Macro economyEurozone

EU-leaders are about to discuss and vote on the EU budget and the embedded EUR 750bn Recovery Fund in a Council meeting on Thursday.

Rule-of-law mechanism is major stumbling block in EU budget negotiations – The rule-of-law mechanism has proven to be a major stumbling block in the negotiations. Further delays in the formal adoption of the EU budget and Recovery Fund may prevent the funds from being in place on January 1st, which would be a blow to the EU and potentially weaken the economic outlook for the economies in Europe hit hardest by the crisis.
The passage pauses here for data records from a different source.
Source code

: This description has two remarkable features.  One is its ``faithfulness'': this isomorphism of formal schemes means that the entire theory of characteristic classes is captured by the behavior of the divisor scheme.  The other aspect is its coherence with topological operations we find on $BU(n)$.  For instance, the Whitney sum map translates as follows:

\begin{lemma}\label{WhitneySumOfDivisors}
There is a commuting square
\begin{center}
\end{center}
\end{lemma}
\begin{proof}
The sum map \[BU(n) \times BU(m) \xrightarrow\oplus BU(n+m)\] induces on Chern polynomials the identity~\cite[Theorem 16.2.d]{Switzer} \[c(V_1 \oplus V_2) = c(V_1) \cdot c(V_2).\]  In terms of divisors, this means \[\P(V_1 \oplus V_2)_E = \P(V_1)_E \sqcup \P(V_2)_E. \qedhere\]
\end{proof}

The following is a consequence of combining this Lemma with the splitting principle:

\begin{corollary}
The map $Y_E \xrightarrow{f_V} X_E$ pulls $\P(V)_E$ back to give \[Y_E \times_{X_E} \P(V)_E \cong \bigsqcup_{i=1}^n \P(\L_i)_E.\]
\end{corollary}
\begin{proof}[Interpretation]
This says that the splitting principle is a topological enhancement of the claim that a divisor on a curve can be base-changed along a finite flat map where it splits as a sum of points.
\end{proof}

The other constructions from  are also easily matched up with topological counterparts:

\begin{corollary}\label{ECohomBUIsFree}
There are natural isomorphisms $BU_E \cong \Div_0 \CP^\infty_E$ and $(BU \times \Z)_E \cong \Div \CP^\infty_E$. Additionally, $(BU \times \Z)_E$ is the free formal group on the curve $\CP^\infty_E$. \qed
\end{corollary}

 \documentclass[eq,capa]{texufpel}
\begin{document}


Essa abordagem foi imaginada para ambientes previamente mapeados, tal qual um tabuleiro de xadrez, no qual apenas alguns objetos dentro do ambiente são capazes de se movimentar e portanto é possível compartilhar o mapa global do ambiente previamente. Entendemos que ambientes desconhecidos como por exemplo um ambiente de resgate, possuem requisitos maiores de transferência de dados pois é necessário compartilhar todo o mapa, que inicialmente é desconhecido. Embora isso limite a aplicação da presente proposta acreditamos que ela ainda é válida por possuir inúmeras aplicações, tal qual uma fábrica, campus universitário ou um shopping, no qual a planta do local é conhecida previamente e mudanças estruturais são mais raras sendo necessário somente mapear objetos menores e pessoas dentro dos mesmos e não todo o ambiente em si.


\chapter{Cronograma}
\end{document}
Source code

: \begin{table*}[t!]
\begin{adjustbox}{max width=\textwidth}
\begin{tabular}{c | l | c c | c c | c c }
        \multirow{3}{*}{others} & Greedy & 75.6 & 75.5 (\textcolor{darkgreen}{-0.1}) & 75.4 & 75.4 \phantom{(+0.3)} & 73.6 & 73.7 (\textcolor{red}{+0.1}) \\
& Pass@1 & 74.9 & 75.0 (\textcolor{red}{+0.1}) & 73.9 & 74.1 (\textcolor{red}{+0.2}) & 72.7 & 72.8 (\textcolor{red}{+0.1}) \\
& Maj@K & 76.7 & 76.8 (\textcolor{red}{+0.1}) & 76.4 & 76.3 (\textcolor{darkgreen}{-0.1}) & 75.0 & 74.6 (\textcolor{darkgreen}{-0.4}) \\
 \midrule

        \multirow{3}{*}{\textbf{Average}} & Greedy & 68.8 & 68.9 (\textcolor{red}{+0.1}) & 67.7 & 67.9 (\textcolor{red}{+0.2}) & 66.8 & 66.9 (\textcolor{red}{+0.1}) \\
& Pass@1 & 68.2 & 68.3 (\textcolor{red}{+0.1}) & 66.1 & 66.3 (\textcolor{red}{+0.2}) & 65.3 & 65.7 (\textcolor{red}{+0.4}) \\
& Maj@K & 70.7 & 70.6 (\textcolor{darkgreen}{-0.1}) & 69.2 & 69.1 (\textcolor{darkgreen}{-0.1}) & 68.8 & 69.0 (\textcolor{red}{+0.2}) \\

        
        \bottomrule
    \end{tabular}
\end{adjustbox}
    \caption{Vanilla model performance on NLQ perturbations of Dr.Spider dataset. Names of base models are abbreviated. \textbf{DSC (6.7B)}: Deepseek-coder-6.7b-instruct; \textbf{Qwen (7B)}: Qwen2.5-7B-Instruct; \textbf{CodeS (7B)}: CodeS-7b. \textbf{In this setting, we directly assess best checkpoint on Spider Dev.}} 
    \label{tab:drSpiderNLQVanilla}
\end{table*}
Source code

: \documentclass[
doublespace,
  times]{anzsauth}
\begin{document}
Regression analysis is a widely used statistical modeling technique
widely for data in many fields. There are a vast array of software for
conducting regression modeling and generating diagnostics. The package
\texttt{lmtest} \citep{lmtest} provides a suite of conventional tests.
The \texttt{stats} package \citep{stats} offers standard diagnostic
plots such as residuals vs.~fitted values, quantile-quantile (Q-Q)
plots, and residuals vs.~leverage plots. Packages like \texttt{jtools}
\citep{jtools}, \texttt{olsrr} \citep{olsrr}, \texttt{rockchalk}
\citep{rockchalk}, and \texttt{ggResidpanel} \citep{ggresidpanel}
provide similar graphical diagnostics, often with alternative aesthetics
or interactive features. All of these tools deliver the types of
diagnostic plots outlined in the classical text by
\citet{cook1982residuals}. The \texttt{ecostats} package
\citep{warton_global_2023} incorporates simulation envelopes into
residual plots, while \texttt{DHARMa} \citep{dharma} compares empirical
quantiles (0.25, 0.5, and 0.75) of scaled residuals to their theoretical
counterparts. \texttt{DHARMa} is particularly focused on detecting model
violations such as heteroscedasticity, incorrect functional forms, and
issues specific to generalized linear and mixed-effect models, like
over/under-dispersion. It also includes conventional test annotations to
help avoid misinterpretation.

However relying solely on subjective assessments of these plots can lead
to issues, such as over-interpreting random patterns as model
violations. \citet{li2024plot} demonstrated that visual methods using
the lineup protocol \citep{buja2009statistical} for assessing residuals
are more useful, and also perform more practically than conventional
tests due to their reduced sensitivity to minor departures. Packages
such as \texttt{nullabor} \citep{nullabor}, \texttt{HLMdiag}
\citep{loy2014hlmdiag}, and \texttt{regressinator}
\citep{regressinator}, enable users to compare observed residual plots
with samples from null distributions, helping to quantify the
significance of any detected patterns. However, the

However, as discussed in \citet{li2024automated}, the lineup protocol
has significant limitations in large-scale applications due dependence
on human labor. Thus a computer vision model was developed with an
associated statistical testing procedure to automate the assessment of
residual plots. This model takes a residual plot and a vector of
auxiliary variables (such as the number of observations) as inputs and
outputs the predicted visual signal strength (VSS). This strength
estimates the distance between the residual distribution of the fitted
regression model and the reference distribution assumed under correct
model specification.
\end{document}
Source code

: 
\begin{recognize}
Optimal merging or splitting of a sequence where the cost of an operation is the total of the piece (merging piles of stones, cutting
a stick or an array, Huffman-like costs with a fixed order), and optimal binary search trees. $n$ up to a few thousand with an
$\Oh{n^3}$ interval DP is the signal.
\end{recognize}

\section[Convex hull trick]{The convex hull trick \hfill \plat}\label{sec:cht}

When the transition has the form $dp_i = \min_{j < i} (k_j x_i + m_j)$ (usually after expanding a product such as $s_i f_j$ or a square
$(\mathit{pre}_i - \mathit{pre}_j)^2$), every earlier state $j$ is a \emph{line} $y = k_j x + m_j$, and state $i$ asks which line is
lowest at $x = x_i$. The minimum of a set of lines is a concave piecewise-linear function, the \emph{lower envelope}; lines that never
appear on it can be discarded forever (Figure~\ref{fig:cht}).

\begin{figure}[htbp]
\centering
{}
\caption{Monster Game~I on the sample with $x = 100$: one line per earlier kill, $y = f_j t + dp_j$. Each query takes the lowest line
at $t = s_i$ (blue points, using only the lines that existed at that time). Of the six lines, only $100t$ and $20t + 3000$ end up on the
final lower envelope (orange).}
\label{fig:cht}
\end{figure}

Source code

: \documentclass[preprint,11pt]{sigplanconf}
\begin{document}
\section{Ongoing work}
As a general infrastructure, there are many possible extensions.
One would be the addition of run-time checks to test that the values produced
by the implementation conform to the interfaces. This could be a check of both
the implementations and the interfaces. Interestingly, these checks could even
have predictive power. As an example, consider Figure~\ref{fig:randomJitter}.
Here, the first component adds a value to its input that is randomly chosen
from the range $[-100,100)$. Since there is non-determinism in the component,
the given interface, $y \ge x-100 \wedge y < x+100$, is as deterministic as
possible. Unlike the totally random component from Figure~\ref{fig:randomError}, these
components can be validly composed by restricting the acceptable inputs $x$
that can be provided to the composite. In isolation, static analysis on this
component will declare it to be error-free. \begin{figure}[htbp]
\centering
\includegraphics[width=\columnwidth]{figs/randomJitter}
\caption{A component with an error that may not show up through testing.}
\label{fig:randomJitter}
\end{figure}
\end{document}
Poland and Hungary are threatening to veto EU budget and Recovery Fund – The rule-of-law mechanism was adopted during a meeting of EU ambassadors last Monday by the required qualified majority (55% of member states representing 65% of EU population). This mechanism can be triggered to stop the flow of funds to a receiving country if a qualified majority of member states judges that the receiving country breaches the principles of the rule-of-law. However, whereas Polish and Hungarian ambassadors were not able to block the rule-of-law mechanism on Monday as adoption only required a qualified majority, they were able to block the Own Resources Decision, which defines the maximum amount of own resources that the EU can request from member states and creates additional headroom in the EU budget serving as a guarantee for borrowing the EUR 750bn Recovery Fund on the capital markets. Therefore, Hungary and Poland are able to block the entire EU budget and Recovery Fund by blocking the legal basis required to finance it. By doing this, Poland and Hungary aim to force the EU to drop the rule-of-law mechanism, which they call ‘ideological blackmail’ and ‘a radical limitation of sovereignty’, but which is supported by all other member states. The matter will now be discussed by EU-leaders during a Council meeting on Thursday, but Poland and Hungary already signaled that they will veto the deal in its current shape.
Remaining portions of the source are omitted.